- [Work to complete]:
Line count for "refreshCredentials": give the number of lines in the records below that hold it, and nothing else.
━━━━━━━━━━
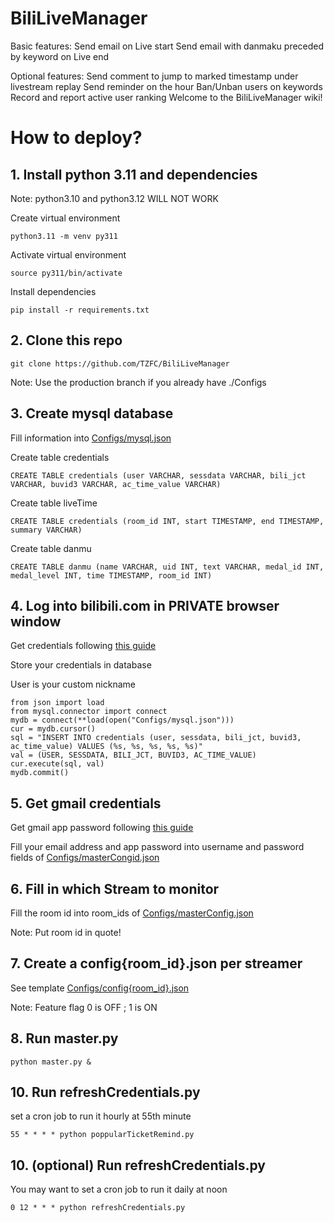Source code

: # BiliLiveManager

Basic features:
Send email on Live start
Send email with danmaku preceded by keyword on Live end

Optional features:
Send comment to jump to marked timestamp under livestream replay
Send reminder on the hour
Ban/Unban users on keywords
Record and report active user ranking
Welcome to the BiliLiveManager wiki!

# How to deploy?

## 1. Install python **3.11** and dependencies

Note: python3.10 and python3.12 WILL NOT WORK

Create virtual environment

```
python3.11 -m venv py311
```

Activate virtual environment

```
source py311/bin/activate
```

Install dependencies

```
pip install -r requirements.txt
```

## 2. Clone this repo

```
git clone https://github.com/TZFC/BiliLiveManager
```

Note: Use the production branch if you already have ./Configs

## 3. Create mysql database

Fill information into [Configs/mysql.json](https://github.com/TZFC/BiliLiveManager/blob/main/Configs/mysql.json)

Create table credentials

```
CREATE TABLE credentials (user VARCHAR, sessdata VARCHAR, bili_jct VARCHAR, buvid3 VARCHAR, ac_time_value VARCHAR)
```

Create table liveTime

```
CREATE TABLE credentials (room_id INT, start TIMESTAMP, end TIMESTAMP, summary VARCHAR)
```

Create table danmu

```
CREATE TABLE danmu (name VARCHAR, uid INT, text VARCHAR, medal_id INT, medal_level INT, time TIMESTAMP, room_id INT)
```

## 4. Log into bilibili.com in **PRIVATE** browser window

Get credentials following [this guide](https://nemo2011.github.io/bilibili-api/#/get-credential)

Store your credentials in database

User is your custom nickname

```
from json import load
from mysql.connector import connect
mydb = connect(**load(open("Configs/mysql.json")))
cur = mydb.cursor()
sql = "INSERT INTO credentials (user, sessdata, bili_jct, buvid3, ac_time_value) VALUES (%s, %s, %s, %s, %s)"
val = (USER, SESSDATA, BILI_JCT, BUVID3, AC_TIME_VALUE)
cur.execute(sql, val)
mydb.commit()
```

## 5. Get gmail credentials

Get gmail app password following [this guide](https://support.google.com/mail/answer/185833?hl=en)

Fill your email address and app password into username and password fields
of [Configs/masterCongid.json](https://github.com/TZFC/BiliLiveManager/blob/main/Configs/masterConfig.json)

## 6. Fill in which Stream to monitor

Fill the room id into room_ids
of [Configs/masterConfig.json](https://github.com/TZFC/BiliLiveManager/blob/main/Configs/masterConfig.json)

Note: Put room id in quote!

## 7. Create a config{room_id}.json per streamer

See
template [Configs/config{room_id}.json](https://github.com/TZFC/BiliLiveManager/blob/main/Configs/config%7Broom_id%7D.json)

Note: Feature flag 0 is OFF ; 1 is ON

## 8. Run master.py

```
python master.py &
```

## 10. Run refreshCredentials.py

set a cron job to run it hourly at 55th minute

```
55 * * * * python poppularTicketRemind.py
```

## 10. (optional) Run refreshCredentials.py

You may want to set a cron job to run it daily at noon

```
0 12 * * * python refreshCredentials.py
```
━━━━━━━━━━
- [Output]:
3